Several actors, including Garbers, have publicly expressed their frustration with what they called a lack of communication and transparency.

Wilcox said he understands that feeling and believes communication could have been better in every way, but believes his players are in a better state of mind after the USC game was rescheduled for the 4 December instead of being canceled.

“The disappointment and frustration they feel is temporary,” Wilcox said. “I think their attitude today is great. They understand it’s very complicated and difficult. They’ve been great on the pitch today in terms of coming back and looking forward to training and doing what they want. ‘they love to do.
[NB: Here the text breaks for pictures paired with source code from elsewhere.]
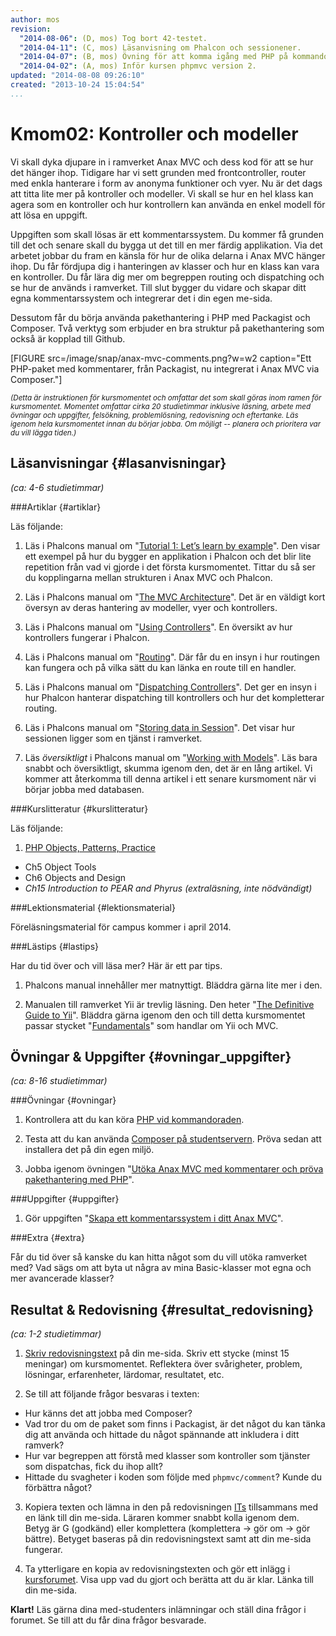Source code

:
 ```yaml
---
author: mos
revision:
  "2014-08-06": (D, mos) Tog bort 42-testet.
  "2014-04-11": (C, mos) Läsanvisning om Phalcon och sessionener.
  "2014-04-07": (B, mos) Övning för att komma igång med PHP på kommandoraden.
  "2014-04-02": (A, mos) Inför kursen phpmvc version 2.
updated: "2014-08-08 09:26:10"
created: "2013-10-24 15:04:54"
...
```

Kmom02: Kontroller och modeller
==================================

Vi skall dyka djupare in i ramverket Anax MVC och dess kod för att se hur det hänger ihop. Tidigare har vi sett grunden med frontcontroller, router med enkla hanterare i form av anonyma funktioner och vyer. Nu är det dags att titta lite mer på kontroller och modeller. Vi skall se hur en hel klass kan agera som en kontroller och hur kontrollern kan använda en enkel modell för att lösa en uppgift.

Uppgiften som skall lösas är ett kommentarssystem. Du kommer få grunden till det och senare skall du bygga ut det till en mer färdig applikation. Via det arbetet jobbar du fram en känsla för hur de olika delarna i Anax MVC hänger ihop. Du får fördjupa dig i hanteringen av klasser och hur en klass kan vara en kontroller. Du får lära dig mer om begreppen routing och dispatching och se hur de används i ramverket. Till slut bygger du vidare och skapar ditt egna kommentarssystem och integrerar det i din egen me-sida.

Dessutom får du börja använda pakethantering i PHP med Packagist och Composer. Två verktyg som erbjuder en bra struktur på pakethantering som också är kopplad till Github.

[FIGURE src=/image/snap/anax-mvc-comments.png?w=w2 caption="Ett PHP-paket med kommentarer, från Packagist, nu integrerat i Anax MVC via Composer."]

<small>*(Detta är instruktionen för kursmomentet och omfattar det som skall göras inom ramen för kursmomentet. Momentet omfattar cirka 20 studietimmar inklusive läsning, arbete med övningar och uppgifter, felsökning, problemlösning, redovisning och eftertanke. Läs igenom hela kursmomentet innan du börjar jobba. Om möjligt -- planera och prioritera var du vill lägga tiden.)*</small>



Läsanvisningar  {#lasanvisningar}
---------------------------------

*(ca: 4-6 studietimmar)*


###Artiklar {#artiklar}

Läs följande:



1. Läs i Phalcons manual om "[Tutorial 1: Let’s learn by example](http://docs.phalconphp.com/en/latest/reference/tutorial.html)". Den visar ett exempel på hur du bygger en applikation i Phalcon och det blir lite repetition från vad vi gjorde i det första kursmomentet. Tittar du så ser du kopplingarna mellan strukturen i Anax MVC och Phalcon.

2. Läs i Phalcons manual om "[The MVC Architecture](http://docs.phalconphp.com/en/latest/reference/mvc.html)". Det är en väldigt kort översyn av deras hantering av modeller, vyer och kontrollers.

3. Läs i Phalcons manual om "[Using Controllers](http://docs.phalconphp.com/en/latest/reference/controllers.html)". En översikt av hur kontrollers fungerar i Phalcon.

4. Läs i Phalcons manual om "[Routing](http://docs.phalconphp.com/en/latest/reference/routing.html)". Där får du en insyn i hur routingen kan fungera och på vilka sätt du kan länka en route till en handler.

5. Läs i Phalcons manual om "[Dispatching Controllers](http://docs.phalconphp.com/en/latest/reference/dispatching.html)". Det ger en insyn i hur Phalcon hanterar dispatching till kontrollers och hur det kompletterar routing.

6. Läs i Phalcons manual om "[Storing data in Session](http://docs.phalconphp.com/en/latest/reference/session.html)". Det visar hur sessionen ligger som en tjänst i ramverket.

7. Läs *översiktligt* i Phalcons manual om "[Working with Models](http://docs.phalconphp.com/en/latest/reference/models.html)". Läs bara snabbt och översiktligt, skumma igenom den, det är en lång artikel. Vi kommer att återkomma till denna artikel i ett senare kursmoment när vi börjar jobba med databasen. 




###Kurslitteratur  {#kurslitteratur}

Läs följande:

1. [PHP Objects, Patterns, Practice](kunskap/boken-php-objects-patterns-and-practice) 
  * Ch5 Object Tools
  * Ch6 Objects and Design
  * *Ch15 Introduction to PEAR and Phyrus (extraläsning, inte nödvändigt)*



###Lektionsmaterial  {#lektionsmaterial}

Föreläsningsmaterial för campus kommer i april 2014.



###Lästips {#lastips}

Har du tid över och vill läsa mer? Här är ett par tips.

1. Phalcons manual innehåller mer matnyttigt. Bläddra gärna lite mer i den.

2. Manualen till ramverket Yii är trevlig läsning. Den heter "[The Definitive Guide to Yii](http://www.yiiframework.com/doc/guide/)". Bläddra gärna igenom den och till detta kursmomentet passar stycket "[Fundamentals](http://www.yiiframework.com/doc/guide/1.1/en/basics.mvc)" som handlar om Yii och MVC.




Övningar & Uppgifter  {#ovningar_uppgifter}
-------------------------------------------

*(ca: 8-16 studietimmar)*


###Övningar {#ovningar}


1. Kontrollera att du kan köra [PHP vid kommandoraden](kunskap/anvand-php-pa-kommandoraden).

1. Testa att du kan använda [Composer på studentservern](kunskap/installera-composer-for-pakethantering-med-php). Pröva sedan att installera det på din egen miljö.

1. Jobba igenom övningen "[Utöka Anax MVC med kommentarer och pröva pakethantering med PHP](kunskap/utoka-anax-mvc-med-kommentarer-och-prova-pakethantering-med-php)".



###Uppgifter {#uppgifter}

1. Gör uppgiften "[Skapa ett kommentarssystem i ditt Anax MVC](uppgift/bygg-ett-kommentarssystem-till-anax-mvc)".



###Extra {#extra}

Får du tid över så kanske du kan hitta något som du vill utöka ramverket med? Vad sägs om att byta ut några av mina Basic-klasser mot egna och mer avancerade klasser?



Resultat & Redovisning  {#resultat_redovisning}
-----------------------------------------------

*(ca: 1-2 studietimmar)*

1. [Skriv redovisningstext](kunskap/att-skriva-en-bra-redovisningstext) på din me-sida. Skriv ett stycke (minst 15 meningar) om kursmomentet. Reflektera över svårigheter, problem, lösningar, erfarenheter, lärdomar, resultatet, etc.

2. Se till att följande frågor besvaras i texten:
  * Hur känns det att jobba med Composer?
  * Vad tror du om de paket som finns i Packagist, är det något du kan tänka dig att använda och hittade du något spännande att inkludera i ditt ramverk?
  * Hur var begreppen att förstå med klasser som kontroller som tjänster som dispatchas, fick du ihop allt? 
  * Hittade du svagheter i koden som följde med `phpmvc/comment`? Kunde du förbättra något?

3. Kopiera texten och lämna in den på redovisningen [ITs](bth#its) tillsammans med en länk till din me-sida. Läraren kommer snabbt kolla igenom dem. Betyg är G (godkänd) eller komplettera (komplettera -> gör om -> gör bättre). Betyget baseras på din redovisningstext samt att din me-sida fungerar.

4. Ta ytterligare en kopia av redovisningstexten och gör ett inlägg i [kursforumet](forum/utbildning/phpmvc-v2). Visa upp vad du gjort och berätta att du är klar. Länka till din me-sida.


**Klart!** Läs gärna dina med-studenters inlämningar och ställ dina frågor i forumet. Se till att du får dina frågor besvarade.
I think they’re just looking forward to the next opportunity to play together again. “

Players who did not test positive have trained and Cal is set to follow improved protocols for the remainder of the season, including regular testing, social distance training and players receiving boxed meals.

Cal is set to play the Big Game against rival Stanford next week, then travel to UCLA ahead of the rescheduled final against USC.

Wilcox said he hopes enough players will come out of isolation by next week to allow those games to be played.

“Definitely optimistic. I wouldn’t say we are out of the woods yet,” he said. “For the rest of the season I would expect us to have a regular testing schedule. That’s what I would expect. But we’re optimistic.”